Castellani to Lead New Center for Neuropathology

*.*The medical school is pleased to announce Rudolph J. Castellani, MD as director of the new WMed Center for Neuropathology.

The Center for Neuropathology is a national referral center for diagnostic interpretation of autopsy brain as well as biopsy specimens, and a center for research investigations into causes and consequences of diseases of the human nervous system. The Center provides pathology expertise across the spectrum of neurological diseases, and has particular research emphasis on long-term consequences of sports-related concussion and traumatic brain injury (TBI), the effects of TBI on military service members, chronic traumatic encephalopathy, Alzheimer’s disease and other dementias, and pediatric head trauma. 

Dr. Castellani, who also serves as a professor in the department of pathology, has held faculty positions at Case Western Reserve University, Michigan State University, and, most recently, the University of Maryland School of Medicine, where he was professor of pathology and director of neuropathology, served as director of autopsy services, program director of the pathologist's assistant graduate program, and associate director of the pathology residency program. He received his medical degree from Wayne State University in 1990, after which he trained in anatomic pathology at Wayne State University's Detroit Medical Center, followed by a neuropathology fellowship at Case Western Reserve University and University Hospitals of Cleveland.

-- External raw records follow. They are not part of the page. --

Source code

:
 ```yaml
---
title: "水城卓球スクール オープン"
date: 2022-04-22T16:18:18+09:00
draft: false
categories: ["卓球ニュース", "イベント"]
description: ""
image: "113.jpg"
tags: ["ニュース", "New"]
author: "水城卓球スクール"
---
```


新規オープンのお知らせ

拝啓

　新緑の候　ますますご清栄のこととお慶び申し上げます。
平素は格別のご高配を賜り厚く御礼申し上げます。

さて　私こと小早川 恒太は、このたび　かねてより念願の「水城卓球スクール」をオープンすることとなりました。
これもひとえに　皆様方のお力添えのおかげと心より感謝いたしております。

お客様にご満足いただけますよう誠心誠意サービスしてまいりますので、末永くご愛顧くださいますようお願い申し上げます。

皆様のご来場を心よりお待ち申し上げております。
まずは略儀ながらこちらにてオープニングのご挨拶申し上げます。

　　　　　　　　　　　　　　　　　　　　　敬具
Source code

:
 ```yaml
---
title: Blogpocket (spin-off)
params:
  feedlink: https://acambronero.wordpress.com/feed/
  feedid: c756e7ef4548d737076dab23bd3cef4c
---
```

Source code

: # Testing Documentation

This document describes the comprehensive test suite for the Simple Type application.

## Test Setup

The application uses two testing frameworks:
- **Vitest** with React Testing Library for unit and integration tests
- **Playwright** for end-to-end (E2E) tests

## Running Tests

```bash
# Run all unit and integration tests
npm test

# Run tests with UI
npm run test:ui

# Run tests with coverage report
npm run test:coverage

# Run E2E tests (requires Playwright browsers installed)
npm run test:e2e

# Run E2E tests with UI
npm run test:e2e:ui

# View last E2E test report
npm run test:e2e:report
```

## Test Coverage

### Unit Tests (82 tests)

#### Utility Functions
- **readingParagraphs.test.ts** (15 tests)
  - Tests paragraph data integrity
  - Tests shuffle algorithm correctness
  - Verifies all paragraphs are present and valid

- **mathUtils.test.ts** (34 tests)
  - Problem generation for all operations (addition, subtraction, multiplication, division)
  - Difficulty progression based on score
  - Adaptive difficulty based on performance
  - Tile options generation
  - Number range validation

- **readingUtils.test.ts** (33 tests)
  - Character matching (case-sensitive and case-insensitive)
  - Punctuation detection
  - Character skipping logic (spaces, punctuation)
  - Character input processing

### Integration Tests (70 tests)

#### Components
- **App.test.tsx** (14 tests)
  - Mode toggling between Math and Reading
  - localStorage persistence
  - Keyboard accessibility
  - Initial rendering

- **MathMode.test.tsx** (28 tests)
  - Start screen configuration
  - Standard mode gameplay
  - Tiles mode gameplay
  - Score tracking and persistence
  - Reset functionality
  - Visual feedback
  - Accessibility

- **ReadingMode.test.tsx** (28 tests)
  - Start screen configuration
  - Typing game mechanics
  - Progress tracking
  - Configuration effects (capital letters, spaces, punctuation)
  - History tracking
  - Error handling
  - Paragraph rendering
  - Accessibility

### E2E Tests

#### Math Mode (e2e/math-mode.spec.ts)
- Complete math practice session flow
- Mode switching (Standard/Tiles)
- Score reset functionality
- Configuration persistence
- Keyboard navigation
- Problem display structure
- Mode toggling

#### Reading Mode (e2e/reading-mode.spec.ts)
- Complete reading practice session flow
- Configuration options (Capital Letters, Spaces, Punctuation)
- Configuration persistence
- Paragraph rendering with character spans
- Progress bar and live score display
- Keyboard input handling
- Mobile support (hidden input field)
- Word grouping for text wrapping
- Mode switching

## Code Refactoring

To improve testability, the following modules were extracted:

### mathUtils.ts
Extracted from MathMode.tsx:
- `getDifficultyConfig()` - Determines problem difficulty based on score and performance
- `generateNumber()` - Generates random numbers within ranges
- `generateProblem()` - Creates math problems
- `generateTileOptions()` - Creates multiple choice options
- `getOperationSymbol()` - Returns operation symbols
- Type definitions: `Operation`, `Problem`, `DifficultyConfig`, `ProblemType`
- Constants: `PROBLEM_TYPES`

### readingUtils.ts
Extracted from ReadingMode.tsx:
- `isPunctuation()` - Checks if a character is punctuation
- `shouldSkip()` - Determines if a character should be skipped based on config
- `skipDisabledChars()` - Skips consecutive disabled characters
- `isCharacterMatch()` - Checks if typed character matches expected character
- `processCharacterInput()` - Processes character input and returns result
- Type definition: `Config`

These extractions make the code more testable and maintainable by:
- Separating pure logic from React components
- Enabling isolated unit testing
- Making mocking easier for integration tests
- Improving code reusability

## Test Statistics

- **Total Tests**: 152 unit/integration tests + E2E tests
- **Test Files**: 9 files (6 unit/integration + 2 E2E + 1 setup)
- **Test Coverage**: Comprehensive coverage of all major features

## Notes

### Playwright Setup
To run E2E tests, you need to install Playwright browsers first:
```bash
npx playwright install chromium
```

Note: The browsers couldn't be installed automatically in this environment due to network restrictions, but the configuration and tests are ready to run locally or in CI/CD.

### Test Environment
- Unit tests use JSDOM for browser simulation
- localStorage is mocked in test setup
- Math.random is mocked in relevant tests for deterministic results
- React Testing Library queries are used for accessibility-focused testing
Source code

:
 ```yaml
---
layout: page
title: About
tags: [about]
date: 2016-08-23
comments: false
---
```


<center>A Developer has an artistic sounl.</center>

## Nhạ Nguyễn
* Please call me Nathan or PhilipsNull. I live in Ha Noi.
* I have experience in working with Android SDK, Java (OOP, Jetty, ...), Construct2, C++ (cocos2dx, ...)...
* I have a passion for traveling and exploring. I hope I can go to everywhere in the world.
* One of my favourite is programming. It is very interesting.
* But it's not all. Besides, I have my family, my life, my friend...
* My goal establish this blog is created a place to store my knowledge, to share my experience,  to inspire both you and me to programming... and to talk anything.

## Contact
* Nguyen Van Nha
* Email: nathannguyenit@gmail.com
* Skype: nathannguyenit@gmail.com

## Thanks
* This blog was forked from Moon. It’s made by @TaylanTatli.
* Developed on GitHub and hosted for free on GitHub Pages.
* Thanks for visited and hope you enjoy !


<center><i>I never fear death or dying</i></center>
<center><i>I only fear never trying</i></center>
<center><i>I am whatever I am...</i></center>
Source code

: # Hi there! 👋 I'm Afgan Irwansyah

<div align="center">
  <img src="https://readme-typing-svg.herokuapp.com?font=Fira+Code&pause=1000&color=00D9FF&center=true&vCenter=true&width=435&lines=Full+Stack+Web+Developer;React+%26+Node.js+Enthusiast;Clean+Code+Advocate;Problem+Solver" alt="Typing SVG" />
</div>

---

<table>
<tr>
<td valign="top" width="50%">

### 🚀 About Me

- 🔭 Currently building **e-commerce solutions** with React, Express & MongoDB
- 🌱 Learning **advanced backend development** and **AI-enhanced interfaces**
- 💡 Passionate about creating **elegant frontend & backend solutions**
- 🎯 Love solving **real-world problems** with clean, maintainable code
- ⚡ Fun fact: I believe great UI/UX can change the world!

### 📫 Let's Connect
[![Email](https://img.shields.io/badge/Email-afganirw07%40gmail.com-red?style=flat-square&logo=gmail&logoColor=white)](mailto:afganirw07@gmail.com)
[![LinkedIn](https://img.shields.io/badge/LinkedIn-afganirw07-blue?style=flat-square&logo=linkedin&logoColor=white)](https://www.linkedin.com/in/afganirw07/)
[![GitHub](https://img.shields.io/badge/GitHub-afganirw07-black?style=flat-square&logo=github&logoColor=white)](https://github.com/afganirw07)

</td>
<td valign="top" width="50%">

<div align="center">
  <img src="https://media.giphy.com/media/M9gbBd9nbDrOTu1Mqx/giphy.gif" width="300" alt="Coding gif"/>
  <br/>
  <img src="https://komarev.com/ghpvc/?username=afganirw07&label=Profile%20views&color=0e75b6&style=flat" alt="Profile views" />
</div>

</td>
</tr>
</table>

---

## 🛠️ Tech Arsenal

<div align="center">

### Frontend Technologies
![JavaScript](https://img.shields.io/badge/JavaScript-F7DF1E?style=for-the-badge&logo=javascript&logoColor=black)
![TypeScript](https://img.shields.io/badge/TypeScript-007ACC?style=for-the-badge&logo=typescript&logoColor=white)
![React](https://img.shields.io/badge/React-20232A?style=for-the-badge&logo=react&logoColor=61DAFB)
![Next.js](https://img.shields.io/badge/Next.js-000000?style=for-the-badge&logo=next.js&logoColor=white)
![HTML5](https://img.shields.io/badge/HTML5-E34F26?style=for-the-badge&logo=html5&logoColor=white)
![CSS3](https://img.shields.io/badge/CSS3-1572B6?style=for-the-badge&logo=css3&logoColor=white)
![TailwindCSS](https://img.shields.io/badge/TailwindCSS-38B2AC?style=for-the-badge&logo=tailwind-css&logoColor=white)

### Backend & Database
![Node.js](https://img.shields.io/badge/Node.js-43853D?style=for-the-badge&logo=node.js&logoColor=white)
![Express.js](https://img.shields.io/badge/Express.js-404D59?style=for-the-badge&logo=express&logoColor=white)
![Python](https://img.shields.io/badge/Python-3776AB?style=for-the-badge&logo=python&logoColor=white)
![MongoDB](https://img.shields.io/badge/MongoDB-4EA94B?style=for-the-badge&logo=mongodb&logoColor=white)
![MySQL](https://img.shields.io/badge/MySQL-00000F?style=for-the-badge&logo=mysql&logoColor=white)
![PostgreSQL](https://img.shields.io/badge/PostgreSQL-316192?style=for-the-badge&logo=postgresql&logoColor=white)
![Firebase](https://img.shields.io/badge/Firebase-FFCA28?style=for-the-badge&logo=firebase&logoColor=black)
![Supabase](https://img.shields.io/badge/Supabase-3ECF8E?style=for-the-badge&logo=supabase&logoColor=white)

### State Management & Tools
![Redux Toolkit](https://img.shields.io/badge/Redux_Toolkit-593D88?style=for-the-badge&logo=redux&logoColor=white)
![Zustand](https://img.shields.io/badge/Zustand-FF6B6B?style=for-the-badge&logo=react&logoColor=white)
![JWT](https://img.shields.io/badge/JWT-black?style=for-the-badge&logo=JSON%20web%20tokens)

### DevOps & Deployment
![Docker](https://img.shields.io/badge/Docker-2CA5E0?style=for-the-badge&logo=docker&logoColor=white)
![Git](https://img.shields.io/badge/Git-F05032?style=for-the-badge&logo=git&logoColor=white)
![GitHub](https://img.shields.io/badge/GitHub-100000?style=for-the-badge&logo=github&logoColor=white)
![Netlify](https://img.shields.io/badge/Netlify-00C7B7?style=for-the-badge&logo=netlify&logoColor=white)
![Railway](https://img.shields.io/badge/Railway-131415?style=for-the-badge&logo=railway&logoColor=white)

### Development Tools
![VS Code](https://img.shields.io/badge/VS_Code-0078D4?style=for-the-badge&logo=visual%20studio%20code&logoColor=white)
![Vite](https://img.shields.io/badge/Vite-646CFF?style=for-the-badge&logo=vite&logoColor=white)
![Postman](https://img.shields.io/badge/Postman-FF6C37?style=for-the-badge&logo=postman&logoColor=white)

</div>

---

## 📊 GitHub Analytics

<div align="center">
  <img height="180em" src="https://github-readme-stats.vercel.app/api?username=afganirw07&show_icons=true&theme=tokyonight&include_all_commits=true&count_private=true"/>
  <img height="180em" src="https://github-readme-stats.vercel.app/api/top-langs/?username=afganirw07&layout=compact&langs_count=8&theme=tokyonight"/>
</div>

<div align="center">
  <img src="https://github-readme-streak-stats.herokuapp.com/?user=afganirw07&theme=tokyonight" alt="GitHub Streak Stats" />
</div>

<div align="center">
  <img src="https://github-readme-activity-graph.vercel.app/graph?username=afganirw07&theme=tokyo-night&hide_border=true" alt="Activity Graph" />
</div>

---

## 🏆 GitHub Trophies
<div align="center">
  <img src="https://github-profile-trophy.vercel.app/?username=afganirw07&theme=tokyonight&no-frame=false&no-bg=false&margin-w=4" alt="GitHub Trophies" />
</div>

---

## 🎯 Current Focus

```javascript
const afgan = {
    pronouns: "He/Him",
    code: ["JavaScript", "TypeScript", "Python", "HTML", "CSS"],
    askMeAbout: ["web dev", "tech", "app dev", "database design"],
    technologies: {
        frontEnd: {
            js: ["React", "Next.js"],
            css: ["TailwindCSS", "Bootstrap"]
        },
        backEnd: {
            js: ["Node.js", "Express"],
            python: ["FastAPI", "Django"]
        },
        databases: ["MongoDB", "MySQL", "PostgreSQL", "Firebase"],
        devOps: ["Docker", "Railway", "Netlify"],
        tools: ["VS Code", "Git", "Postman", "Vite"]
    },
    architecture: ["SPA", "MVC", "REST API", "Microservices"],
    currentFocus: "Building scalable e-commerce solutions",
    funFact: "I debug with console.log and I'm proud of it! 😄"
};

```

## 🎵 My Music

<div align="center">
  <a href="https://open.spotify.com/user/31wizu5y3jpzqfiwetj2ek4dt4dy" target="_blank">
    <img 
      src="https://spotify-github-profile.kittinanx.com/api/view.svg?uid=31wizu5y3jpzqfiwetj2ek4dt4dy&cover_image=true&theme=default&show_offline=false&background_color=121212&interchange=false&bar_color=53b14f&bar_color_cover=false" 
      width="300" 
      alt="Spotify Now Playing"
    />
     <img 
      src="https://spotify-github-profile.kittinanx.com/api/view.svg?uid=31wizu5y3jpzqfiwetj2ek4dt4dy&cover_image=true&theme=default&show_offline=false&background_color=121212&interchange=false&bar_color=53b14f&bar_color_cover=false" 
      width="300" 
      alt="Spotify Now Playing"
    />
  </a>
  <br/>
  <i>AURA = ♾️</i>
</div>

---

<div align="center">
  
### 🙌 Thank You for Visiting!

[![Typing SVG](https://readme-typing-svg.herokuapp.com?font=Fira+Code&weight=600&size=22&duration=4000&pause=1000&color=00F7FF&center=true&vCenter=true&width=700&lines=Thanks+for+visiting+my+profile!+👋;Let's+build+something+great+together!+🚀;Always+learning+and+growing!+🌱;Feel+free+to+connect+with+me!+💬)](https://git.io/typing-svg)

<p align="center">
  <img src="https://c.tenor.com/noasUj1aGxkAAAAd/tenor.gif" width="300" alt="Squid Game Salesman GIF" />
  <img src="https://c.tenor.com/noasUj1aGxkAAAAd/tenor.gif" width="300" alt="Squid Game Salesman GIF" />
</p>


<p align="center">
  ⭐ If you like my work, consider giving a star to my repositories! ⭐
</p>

Throughout his career Dr. Castellani has studied the pathology and pathogenesis of neurodegenerative disease and neurotrauma, most notably human prion diseases, Alzheimer's disease, and chronic traumatic encephalopathy (CTE). He has published more than 250 peer-reviewed research papers, reviews, and chapters, and serves on the editorial boards of numerous medical and scientific journals. He served for 6 years on the Veterans Administration study section that reviews scientific grant applications for neurodegenerative diseases and trauma, and served for two years as the study section Chair. He is presently a member of the scientific advisory committee for the International Concussion and Head Injury Research Foundation.

His many honors include Educator of the Year from the Michigan State University Department of Neurology and Ophthalmology, the 2010 Alzheimer Medal from the Journal of Alzheimer’s Disease, the 2011 Mark A. Smith Award for Excellence in Neuroscience, and the Harland I. Firminger Award for Excellence in Pathology Teaching.